WhiteWinterWolf Practical IT security, *nix systems & networking

Examining SELinux policy should be a trivial thing, but Android turns this into some kind of nightmare. In fact, Google has designed Android mainly from a consumer perspective, and not for power users. The result is that, as soon as you want to do something outside of using the latest Facebook app or playing Candy Crush, you very quickly find yourself back in realm of early-2000 Linux, when a developer-like knowledge was required to change what should be simple settings. I believe that the situation will fastly evolve as Android system gets more mature, but for now we have to do with what we have got…

As you said, there are two reasons why it is necessary to compile your own SELinux toolset:

• The system provided toolset is usually a version behind. While Android’s SELinux relies on policy DB version 30, current Linux boxes usually handle only version up to 29.
• Even if it would be more recent it would not help, in fact building SELinux from upstream code (which is easily done, at least on Fedora machines following upstream recommendations) effectively allows the system to handle policy DB version 30, however Android’s SELinux has been heavilly modified (Google documentation highlights a few modifications) so trying to handle Android’s SELinux fails due to syntax and parsing errors.

So, to keep on the Android’s SELinux analysis quest, we will have to put our hands in the dirt… in the cleanest possible way:

• First we will setup a sane environment.
• Once this is done we will compile Android’s SELinux libraries and first tools.
• On top of them we will build SELinux tools.
• We will finish by adding a few supplementary utilities.

Build a clean environment

Environment properties

The cleanest recommended, an possibly maybe only reliably working way is to dedicate an environment to your Android work:

• A virtual machine is perfectly fine (if not the best option). Prefer to use a VMware one since you will have to connect your phone through USB to the guest system. The free alternative Qemu doesn’t seem to handle such task very well. I did not try with other virualization software.

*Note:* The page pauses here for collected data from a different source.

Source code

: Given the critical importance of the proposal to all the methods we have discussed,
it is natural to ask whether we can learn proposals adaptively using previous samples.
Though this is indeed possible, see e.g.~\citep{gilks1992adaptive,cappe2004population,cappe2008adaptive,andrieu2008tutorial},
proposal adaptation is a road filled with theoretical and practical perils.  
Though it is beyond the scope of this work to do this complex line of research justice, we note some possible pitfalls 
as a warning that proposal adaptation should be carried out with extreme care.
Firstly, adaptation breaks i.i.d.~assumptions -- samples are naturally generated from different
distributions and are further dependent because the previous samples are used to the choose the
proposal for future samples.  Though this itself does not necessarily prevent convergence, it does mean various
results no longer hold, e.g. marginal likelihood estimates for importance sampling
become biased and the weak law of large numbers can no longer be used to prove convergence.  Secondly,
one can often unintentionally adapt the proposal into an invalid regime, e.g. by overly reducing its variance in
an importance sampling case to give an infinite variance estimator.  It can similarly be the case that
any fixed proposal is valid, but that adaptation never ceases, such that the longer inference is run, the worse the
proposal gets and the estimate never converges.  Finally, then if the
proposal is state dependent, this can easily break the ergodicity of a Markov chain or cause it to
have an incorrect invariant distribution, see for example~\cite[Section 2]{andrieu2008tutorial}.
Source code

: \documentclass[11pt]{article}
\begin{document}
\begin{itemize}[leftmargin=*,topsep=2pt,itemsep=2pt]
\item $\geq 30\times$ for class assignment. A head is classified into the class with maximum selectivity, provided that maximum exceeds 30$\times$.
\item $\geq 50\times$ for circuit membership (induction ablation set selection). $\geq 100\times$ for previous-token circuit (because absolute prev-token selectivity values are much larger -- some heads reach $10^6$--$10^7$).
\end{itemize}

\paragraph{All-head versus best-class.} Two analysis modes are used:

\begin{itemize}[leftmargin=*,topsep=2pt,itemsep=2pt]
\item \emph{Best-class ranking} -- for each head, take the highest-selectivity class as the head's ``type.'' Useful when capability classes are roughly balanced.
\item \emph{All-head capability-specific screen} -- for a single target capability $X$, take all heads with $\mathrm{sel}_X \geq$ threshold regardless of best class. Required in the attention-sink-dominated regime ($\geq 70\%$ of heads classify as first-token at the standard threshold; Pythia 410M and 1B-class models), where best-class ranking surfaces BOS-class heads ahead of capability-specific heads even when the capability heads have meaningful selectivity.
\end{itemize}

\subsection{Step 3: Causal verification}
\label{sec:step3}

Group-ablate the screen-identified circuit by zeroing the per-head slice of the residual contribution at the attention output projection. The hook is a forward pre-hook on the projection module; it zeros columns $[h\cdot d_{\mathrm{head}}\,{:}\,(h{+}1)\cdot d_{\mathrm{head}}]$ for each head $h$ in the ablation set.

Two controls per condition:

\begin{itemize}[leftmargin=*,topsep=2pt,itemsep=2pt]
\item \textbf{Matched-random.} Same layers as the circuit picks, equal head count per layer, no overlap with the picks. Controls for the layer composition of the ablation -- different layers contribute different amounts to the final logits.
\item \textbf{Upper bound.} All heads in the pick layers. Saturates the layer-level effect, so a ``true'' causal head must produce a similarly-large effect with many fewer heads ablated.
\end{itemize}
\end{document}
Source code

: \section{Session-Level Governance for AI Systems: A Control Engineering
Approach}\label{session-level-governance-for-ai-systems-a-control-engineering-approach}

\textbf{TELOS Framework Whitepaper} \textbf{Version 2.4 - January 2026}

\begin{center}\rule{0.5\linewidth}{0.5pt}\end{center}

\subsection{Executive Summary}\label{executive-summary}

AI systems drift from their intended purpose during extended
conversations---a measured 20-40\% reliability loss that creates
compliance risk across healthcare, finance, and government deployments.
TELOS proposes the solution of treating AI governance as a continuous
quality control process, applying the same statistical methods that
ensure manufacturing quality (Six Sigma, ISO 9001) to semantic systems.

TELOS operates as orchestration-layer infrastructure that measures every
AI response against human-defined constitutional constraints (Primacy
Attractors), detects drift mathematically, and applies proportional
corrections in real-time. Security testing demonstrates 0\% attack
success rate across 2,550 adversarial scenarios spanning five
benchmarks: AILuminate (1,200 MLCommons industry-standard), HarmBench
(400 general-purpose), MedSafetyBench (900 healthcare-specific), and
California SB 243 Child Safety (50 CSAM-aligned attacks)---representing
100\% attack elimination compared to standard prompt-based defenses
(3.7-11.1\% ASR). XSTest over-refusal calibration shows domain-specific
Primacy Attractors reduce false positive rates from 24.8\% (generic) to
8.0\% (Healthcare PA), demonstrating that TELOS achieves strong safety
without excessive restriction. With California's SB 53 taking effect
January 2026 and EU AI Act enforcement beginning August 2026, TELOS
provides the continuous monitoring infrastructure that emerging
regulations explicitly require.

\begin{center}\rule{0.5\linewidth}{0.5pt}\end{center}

• It will need to be a 64 bits system, otherwise the code will simply not compile due to integers being of the wrong size.

• It is strongly recommended, possibly mandatory, to use a Ubuntu system. Feel free to use Xubuntu instead if you prefer XFCE’s lighter desktop environment, this does not change the system’s core and available package and will have no impact on your Android related work (whatever I say about Ubuntu in this procedure also applies to Xubuntu). You may find in Android’s SELinux source tree some ReadMe files recommending the use of Fedora instead, these files are inherited from upstream NSA’s SELinux project and their content do not necessarily match Google’s Android.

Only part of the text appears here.